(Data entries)

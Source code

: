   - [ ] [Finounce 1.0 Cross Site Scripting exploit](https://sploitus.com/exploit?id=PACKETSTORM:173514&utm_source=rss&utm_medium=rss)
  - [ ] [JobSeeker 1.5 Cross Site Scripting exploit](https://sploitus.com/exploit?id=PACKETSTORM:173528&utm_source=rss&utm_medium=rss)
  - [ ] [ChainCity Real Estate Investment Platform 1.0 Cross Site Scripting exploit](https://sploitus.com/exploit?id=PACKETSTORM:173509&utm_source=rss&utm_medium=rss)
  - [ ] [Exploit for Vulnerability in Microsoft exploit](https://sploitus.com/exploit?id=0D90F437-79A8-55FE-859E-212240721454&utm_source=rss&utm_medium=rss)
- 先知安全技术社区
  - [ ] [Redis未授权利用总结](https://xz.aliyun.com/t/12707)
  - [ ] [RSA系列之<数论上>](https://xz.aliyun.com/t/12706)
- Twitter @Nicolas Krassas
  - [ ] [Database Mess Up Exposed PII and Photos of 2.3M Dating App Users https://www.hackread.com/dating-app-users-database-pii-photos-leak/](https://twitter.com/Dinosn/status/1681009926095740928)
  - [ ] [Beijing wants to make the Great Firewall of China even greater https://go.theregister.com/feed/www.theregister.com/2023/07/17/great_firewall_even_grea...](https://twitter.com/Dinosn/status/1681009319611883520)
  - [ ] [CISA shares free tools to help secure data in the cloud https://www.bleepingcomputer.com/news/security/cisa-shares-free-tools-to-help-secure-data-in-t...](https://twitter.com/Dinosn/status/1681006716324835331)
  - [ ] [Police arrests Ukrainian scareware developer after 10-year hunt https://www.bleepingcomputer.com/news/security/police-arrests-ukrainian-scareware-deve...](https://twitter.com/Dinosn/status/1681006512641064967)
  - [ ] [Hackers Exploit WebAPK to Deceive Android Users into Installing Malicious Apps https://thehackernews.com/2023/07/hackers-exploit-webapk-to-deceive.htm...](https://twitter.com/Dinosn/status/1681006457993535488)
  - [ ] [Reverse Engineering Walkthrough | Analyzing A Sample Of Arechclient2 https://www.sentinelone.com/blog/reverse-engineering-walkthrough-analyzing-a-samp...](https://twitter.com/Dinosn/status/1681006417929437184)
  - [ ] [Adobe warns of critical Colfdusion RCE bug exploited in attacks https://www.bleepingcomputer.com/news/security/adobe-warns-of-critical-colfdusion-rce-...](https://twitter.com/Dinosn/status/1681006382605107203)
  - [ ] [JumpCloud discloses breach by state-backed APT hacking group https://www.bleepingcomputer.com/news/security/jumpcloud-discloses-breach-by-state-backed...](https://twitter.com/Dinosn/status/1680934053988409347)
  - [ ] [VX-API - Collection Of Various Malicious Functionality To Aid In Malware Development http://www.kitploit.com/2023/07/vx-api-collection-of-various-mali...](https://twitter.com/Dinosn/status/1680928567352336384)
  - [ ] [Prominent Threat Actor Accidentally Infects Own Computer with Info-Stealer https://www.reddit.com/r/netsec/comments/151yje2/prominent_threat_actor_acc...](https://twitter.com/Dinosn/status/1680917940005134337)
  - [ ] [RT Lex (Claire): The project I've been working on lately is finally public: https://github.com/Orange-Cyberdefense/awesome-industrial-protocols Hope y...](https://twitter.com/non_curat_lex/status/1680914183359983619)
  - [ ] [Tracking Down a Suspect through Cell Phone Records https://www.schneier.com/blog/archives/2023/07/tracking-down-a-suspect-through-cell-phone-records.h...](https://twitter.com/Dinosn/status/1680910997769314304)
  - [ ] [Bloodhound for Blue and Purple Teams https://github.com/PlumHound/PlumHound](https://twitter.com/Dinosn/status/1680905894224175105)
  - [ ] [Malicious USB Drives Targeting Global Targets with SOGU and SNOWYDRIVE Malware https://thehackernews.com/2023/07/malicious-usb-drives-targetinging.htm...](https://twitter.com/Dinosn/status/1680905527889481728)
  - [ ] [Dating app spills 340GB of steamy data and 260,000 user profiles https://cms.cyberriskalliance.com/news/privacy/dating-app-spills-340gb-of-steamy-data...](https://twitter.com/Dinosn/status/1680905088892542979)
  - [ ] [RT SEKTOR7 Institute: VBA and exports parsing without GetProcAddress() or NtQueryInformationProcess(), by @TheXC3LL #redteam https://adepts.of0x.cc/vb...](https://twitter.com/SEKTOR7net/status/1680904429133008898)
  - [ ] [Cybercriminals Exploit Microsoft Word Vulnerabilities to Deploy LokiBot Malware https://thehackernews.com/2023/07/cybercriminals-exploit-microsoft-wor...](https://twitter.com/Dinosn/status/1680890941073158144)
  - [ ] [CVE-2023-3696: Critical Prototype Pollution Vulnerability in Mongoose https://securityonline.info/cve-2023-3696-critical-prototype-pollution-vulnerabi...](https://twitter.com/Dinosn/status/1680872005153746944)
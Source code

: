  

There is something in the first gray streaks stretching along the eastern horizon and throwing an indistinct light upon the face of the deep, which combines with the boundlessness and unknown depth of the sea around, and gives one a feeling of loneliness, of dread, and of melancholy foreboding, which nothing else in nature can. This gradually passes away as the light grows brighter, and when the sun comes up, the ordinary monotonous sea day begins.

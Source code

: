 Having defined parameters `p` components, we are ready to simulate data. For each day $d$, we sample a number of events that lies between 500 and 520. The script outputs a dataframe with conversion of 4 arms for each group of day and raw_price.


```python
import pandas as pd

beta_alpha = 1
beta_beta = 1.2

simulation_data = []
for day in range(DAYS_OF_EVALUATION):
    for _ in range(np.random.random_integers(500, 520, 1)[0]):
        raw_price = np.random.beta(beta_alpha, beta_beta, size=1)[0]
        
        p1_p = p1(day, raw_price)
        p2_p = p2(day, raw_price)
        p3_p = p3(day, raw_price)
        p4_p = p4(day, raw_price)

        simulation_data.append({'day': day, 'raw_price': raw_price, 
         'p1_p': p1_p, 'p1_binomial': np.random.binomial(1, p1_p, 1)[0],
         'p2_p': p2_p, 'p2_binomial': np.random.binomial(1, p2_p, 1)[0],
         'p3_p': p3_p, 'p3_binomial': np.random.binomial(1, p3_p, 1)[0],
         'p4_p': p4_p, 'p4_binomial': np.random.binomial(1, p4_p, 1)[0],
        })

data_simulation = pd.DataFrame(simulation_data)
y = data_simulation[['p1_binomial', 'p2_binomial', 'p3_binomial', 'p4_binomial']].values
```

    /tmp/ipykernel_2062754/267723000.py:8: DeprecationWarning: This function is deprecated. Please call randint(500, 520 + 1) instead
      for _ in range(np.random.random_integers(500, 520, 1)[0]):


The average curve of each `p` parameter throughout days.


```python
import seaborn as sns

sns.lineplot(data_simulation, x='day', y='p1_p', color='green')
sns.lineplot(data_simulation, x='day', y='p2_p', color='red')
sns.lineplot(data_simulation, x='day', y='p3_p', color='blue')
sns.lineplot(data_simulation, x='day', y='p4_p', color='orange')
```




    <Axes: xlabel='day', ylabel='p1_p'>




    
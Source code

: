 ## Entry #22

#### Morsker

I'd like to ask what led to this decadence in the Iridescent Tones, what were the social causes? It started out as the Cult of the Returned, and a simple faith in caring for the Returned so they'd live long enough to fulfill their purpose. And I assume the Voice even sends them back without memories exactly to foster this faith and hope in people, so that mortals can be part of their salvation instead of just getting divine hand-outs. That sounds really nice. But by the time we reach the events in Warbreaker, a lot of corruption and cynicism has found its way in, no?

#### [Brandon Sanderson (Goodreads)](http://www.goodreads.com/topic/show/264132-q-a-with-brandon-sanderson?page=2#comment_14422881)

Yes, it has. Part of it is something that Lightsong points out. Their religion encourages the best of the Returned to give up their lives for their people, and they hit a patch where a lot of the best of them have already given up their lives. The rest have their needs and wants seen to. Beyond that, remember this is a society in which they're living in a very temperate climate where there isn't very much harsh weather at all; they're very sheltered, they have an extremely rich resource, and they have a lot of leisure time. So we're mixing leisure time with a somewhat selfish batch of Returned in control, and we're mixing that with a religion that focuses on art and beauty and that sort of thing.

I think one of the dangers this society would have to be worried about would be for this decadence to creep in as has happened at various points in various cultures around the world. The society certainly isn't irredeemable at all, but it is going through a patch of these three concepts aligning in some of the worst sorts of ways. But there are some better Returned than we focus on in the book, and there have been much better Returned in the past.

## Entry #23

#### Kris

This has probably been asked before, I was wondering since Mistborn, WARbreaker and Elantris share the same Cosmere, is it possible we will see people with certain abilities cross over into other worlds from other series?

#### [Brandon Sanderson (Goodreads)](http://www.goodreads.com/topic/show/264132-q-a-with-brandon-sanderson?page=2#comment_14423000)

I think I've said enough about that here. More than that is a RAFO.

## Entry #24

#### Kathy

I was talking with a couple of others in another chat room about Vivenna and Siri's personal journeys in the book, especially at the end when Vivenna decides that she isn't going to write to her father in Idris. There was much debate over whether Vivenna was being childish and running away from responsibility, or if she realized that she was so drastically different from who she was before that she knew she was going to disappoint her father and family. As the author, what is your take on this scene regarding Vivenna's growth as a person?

▸ **WORK TASK**:
Only lines containing the word "goodreads" should appear in the answer, and every such line from the records above must be there.

▸ **EXERCISE OUTPUT**:
#### [Brandon Sanderson (Goodreads)](http://www.goodreads.com/topic/show/264132-q-a-with-brandon-sanderson?page=2#comment_14422881)
#### [Brandon Sanderson (Goodreads)](http://www.goodreads.com/topic/show/264132-q-a-with-brandon-sanderson?page=2#comment_14423000)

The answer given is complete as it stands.